Furthermore, the commercialisation of wildlife in South Africa continues to displace rural black communities to this day, more than two decades after the end of Apartheid.
A study in 2014 found that in the Eastern Cape Province of South Africa, more than 90% of mainly white-owned commercial farmers and private landowners had converted from traditional livestock farming to more economically viable game hunting farms. The findings showed that converting livestock farms to non-labour intensive hunting operations results in greater displacement of farm labourers whose ancestors had lived on the land for centuries.
The real African approach to conservation
If one is looking for a true African approach to wildlife conservation, one needs to look no further than the traditional rural communities that have lived among Africa’s wildlife for eons.
Many rural communities throughout Africa treat their role with wildlife and the natural environment as interdependent. Humans exist in a community that depends, not only on other humans, but also on animals, plants and other elements in the natural world. These communities are concerned about the environment and human relationship with a broad biosphere. This worldview creates an obligation to protect the natural world in its entirety, and crucially involves the conservation of all living beings.

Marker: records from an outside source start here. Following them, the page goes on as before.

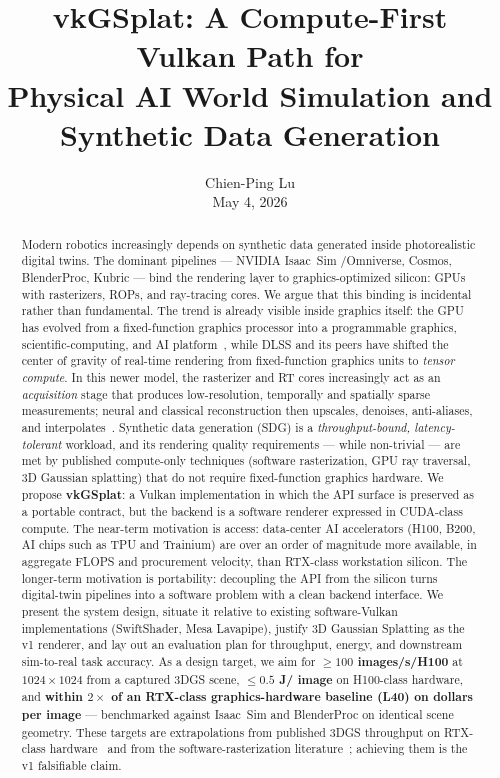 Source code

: \documentclass[10pt,journal]{IEEEtran}
\title{vkGSplat: A Compute-First Vulkan Path for\\Physical AI World Simulation and Synthetic Data Generation}
\author{%
    Chien-Ping Lu\\[0.35em]
    \normalsize May 4, 2026%
}
\begin{document}
\maketitle

\begin{abstract}
Modern robotics increasingly depends on synthetic data generated inside
photorealistic digital twins. The dominant pipelines --- NVIDIA Isaac~Sim
\slash Omniverse, Cosmos, BlenderProc, Kubric --- bind the rendering layer to
graphics-optimized silicon: GPUs with rasterizers, ROPs, and ray-tracing
cores. We argue that this binding is incidental rather than fundamental.
The trend is already visible inside graphics itself: the GPU has evolved
from a fixed-function graphics processor into a programmable graphics,
scientific-computing, and AI platform~\cite{dally2021gpu}, while DLSS and
its peers have shifted the center of gravity of real-time rendering from
fixed-function graphics units to \emph{tensor compute}. In this newer
model, the rasterizer and RT cores increasingly act as an
\emph{acquisition} stage that produces low-resolution, temporally and
spatially sparse measurements; neural and classical reconstruction then
upscales, denoises, anti-aliases, and
interpolates~\cite{nvidia-dlss,liu2020nsrr,nvidia-dlss3,schied2017svgf,bitterli2020restir}.
Synthetic data generation (SDG) is a \emph{throughput-bound,
latency-tolerant} workload, and its rendering quality requirements --- while
non-trivial --- are met by published compute-only techniques (software
rasterization, GPU ray traversal, 3D Gaussian splatting) that do not require
fixed-function graphics hardware. We propose \textbf{vkGSplat}: a Vulkan
implementation in which the API surface is preserved as a portable contract,
but the backend is a software renderer expressed in CUDA-class compute. The
near-term motivation is access: data-center AI accelerators (H100, B200, AI
chips such as TPU and Trainium) are over an order of magnitude more available,
in aggregate FLOPS and procurement velocity, than RTX-class workstation
silicon. The longer-term motivation is portability: decoupling the API from
the silicon turns digital-twin pipelines into a software problem with a clean
backend interface. We present the system design, situate it relative to
existing software-Vulkan implementations (SwiftShader, Mesa Lavapipe), justify
3D Gaussian Splatting as the v1 renderer, and lay out an evaluation plan for
throughput, energy, and downstream sim-to-real task accuracy. As a
design target, we aim for \textbf{$\geq 100$ images\slash s\slash H100} at
$1024{\times}1024$ from a captured 3DGS scene, \textbf{$\leq 0.5$ J\slash
image} on H100-class hardware, and \textbf{within $2{\times}$ of an
RTX-class graphics-hardware baseline (L40) on dollars per image} ---
benchmarked against Isaac~Sim and BlenderProc on identical scene
geometry. These targets are extrapolations from published 3DGS
throughput on RTX-class hardware~\cite{kerbl20233dgs} and from the
software-rasterization literature~\cite{laine2011software}; achieving
them is the v1 falsifiable claim.
\end{abstract}
\end{document}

Thus, separating wildlife from the natural space for the economic benefit of the privileged few, does not sit well in the traditional African worldview. Nature, and the wild things within it, belongs to all. They are not to be exploited and the overall integrity of the natural environment ought be maintained.
This is a conservation concept that has worked across Africa for millennia, it is one reason why the continent still boasts significant wildlife populations in wild spaces. This truly African outlook is perhaps one that, given the dire state of the planet’s human health and natural environment, should be allowed to be reintroduced and flourish.